Hurricane Sandy will continue to push northeastward today and tonight before making a left turn toward the northern Mid Atlantic coast Monday. A developing upper level low through the Mid Atlantic states will capture the storm and hook it back into the coast in a fashion rarely seen. This upper trough and upper low will have no where to go for a few days due to a strong road block in the upper atmosphere through the North Atlantic.
As Sandy encounters the strong upper level low and jet stream it will also make a transition from a tropical system to a non-tropical or extra-tropical storm during Monday. This does not in any way lower the threat for the Northeast and in some ways it may make matters worse.
Sandy is already one of the most expansive tropical cyclones recorded in the western Atlantic and as the transformation to a non-tropical storm occurs the wind field generally will expand even more. This means that gales and damaging wind gusts may occur from the coast of Maine to Cape Hatteras all at the same time. Damaging winds within a purely tropical system are generally confined to within a couple of hundred miles or less from the center but at the current time extend outward nearly 450 miles from Sandy.

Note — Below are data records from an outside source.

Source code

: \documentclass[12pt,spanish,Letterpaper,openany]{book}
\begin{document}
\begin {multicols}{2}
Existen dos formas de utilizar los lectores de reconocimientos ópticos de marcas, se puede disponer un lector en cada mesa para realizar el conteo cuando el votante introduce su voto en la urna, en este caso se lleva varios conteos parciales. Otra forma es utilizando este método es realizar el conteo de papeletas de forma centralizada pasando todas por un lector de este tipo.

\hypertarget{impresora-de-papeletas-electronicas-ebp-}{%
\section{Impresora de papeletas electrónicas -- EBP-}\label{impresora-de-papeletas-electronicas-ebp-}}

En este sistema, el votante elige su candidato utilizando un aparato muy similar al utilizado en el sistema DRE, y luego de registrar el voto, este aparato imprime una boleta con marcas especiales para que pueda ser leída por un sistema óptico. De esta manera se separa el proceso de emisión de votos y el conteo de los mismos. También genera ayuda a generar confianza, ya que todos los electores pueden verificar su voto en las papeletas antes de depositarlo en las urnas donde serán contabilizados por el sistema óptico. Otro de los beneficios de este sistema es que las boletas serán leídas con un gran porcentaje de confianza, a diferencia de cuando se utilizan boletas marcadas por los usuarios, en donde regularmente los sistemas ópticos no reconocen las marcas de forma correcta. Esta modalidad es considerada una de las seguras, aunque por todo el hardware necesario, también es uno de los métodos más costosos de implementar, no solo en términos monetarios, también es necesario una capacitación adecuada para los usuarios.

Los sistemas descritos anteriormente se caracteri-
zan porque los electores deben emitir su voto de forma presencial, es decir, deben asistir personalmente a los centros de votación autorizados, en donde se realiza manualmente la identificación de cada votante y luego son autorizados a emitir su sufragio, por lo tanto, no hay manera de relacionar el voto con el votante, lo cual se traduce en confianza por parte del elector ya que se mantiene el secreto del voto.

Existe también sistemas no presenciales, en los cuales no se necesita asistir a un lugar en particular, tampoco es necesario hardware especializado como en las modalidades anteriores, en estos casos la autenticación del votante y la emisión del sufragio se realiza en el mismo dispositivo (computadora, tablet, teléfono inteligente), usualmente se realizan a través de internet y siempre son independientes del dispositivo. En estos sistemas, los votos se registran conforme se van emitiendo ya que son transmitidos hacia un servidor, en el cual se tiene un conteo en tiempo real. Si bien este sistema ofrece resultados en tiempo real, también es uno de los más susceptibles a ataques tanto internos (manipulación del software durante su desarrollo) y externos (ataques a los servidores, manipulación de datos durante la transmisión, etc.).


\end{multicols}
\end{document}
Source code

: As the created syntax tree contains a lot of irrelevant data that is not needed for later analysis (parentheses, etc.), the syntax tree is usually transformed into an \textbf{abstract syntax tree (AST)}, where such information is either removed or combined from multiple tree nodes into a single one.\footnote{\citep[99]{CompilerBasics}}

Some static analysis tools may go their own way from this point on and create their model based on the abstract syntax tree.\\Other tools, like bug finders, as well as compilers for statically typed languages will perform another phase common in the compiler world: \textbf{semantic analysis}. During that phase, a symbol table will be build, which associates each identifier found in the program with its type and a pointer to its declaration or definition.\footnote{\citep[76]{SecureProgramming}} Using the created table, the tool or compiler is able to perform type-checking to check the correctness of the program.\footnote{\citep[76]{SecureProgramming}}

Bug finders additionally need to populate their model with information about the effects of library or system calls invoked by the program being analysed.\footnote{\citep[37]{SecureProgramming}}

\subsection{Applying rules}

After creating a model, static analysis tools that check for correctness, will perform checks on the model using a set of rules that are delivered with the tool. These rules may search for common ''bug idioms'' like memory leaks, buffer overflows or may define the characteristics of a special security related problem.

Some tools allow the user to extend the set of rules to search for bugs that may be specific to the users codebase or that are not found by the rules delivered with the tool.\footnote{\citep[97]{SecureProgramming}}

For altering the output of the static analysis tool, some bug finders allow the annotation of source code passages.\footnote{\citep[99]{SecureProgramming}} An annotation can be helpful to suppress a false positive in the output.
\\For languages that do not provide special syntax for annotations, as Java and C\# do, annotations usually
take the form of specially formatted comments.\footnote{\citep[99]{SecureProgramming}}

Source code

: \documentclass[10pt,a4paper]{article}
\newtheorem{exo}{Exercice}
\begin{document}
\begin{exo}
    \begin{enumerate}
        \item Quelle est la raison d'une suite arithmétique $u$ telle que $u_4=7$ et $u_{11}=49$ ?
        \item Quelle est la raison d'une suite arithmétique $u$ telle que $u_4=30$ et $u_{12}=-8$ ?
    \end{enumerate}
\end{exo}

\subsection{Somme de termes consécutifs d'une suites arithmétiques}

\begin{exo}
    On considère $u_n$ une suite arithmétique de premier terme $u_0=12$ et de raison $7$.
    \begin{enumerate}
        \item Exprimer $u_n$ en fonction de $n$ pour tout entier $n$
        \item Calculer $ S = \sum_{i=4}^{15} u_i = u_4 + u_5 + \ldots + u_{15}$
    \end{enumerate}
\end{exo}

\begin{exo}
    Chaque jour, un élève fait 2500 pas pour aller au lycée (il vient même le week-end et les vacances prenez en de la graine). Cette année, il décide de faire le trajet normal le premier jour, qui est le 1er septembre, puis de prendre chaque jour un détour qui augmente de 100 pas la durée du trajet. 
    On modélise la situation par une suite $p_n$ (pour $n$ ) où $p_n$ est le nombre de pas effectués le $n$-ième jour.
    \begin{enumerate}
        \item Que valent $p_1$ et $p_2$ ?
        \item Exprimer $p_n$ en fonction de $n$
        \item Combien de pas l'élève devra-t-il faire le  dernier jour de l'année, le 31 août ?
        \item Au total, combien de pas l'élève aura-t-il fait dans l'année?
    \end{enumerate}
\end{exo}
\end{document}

Coastal flooding is a strong likelyhood from New England to the central Mid Atlantic coastline Monday and into Tuesday. The wost flooding may come Monday evening during times of high tide. To make matters worse the moon will be full on Tuesday which normal produces tides one to two feet higher at times of high tide. Current storm surge predictions are showing waters to be 3-5 feet above normal mean high tide from southern New England to New Jersey with some spots as much as 6 or 7 feet within funneled inlets. Water rises this high will likely flood many areas along the coast and could threaten the New York City subway system with flooding.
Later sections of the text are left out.